Going a step further, if you offer alternative payment methods – payments made using something other than a credit card like digital wallets, bank transfers, prepaid cards etc. – you can take advantage of visiting tourists and cross-border customers who don’t favour the debit and credit card methods popular in the UK.

However, the integration of alternative payment methods can seem like a complicated business. On-boarding different options individually requires continual tweaks and system updates, which can quickly become unwieldy, so it’s best to look for a provider who can set you up with a single point of integration.
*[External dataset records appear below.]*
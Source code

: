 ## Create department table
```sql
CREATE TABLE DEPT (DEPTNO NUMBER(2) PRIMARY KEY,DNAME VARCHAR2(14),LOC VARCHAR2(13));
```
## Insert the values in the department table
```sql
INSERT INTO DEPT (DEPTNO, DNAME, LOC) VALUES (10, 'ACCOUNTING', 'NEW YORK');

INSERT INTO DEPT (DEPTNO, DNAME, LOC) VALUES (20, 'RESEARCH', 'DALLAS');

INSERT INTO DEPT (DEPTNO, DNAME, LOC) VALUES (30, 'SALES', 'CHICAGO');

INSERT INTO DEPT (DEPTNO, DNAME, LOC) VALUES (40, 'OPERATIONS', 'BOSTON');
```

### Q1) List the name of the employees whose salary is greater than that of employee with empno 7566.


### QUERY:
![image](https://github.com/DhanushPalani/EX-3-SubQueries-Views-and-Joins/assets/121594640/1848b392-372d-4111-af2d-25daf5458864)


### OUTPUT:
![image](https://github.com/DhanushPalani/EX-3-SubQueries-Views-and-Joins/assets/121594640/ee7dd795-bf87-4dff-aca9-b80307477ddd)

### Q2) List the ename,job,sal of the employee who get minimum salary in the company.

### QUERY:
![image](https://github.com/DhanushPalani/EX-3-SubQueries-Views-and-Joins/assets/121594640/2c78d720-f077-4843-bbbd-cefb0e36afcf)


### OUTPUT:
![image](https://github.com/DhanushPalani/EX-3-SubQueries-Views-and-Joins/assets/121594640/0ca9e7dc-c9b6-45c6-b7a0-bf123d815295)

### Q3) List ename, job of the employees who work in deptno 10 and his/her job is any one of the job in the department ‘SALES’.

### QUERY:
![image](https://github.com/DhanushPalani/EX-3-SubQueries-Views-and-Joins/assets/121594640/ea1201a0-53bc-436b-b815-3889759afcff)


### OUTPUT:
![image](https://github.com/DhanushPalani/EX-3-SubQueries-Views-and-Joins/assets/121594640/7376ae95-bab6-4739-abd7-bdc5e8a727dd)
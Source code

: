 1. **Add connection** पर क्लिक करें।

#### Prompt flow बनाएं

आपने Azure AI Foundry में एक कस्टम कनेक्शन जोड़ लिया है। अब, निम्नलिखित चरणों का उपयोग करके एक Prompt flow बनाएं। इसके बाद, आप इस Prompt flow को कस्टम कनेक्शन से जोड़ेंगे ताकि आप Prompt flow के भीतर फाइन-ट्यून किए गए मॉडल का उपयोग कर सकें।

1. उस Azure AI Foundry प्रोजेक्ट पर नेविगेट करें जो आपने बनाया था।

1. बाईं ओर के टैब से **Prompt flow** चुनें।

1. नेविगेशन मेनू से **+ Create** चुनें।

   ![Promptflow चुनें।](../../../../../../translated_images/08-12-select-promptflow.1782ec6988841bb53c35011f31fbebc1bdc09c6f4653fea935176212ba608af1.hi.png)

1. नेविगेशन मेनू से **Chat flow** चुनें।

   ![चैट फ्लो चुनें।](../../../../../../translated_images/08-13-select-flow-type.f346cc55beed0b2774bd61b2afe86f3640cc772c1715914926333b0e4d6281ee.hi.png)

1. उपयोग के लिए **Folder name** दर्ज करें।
Streamline business operations

With technology now able to help retailers set up a one-stop-shop for all payments needs, the next step is to bring all your business’ operations together. To give an example, a restaurant business could integrate its payment processes with its seating and food ordering systems as well as its staff rota.

By combining different work-streams into a central platform, merchants can offer seamless end-to-end customer journeys, improving their customer experience and boosting revenue. An added benefit is that the resource that would have gone into managing these different processes can go towards further improving their business. For example, they can upskill staff on anti-fraud cyber security measures and prepare for upcoming regulation such as Strong Customer Authentication.

It’s also important that retailers stay on top of customer preferences when it comes to new payment technologies. For example, we’re expecting to see a continued rise in the use of biometrics in payments, as consumers become more willing to provide a fingerprint or eye scan as verification. While it’s important not to consider the use of biometrics as a ‘silver bullet’ when it comes to customer authentication, having more time and resource to investigate the potential benefits on offer could only help.

A way forward

It’s clear that payments – specifically the ability to pay in a way that suits – is a crucial part of the customer experience. But more than this, the ability to offer and integrate multiple payment methods can help retailers to boost revenue, streamline their operations and put more resource to improving their offering. Retailers that recognise the opportunities on offer will surely thrive.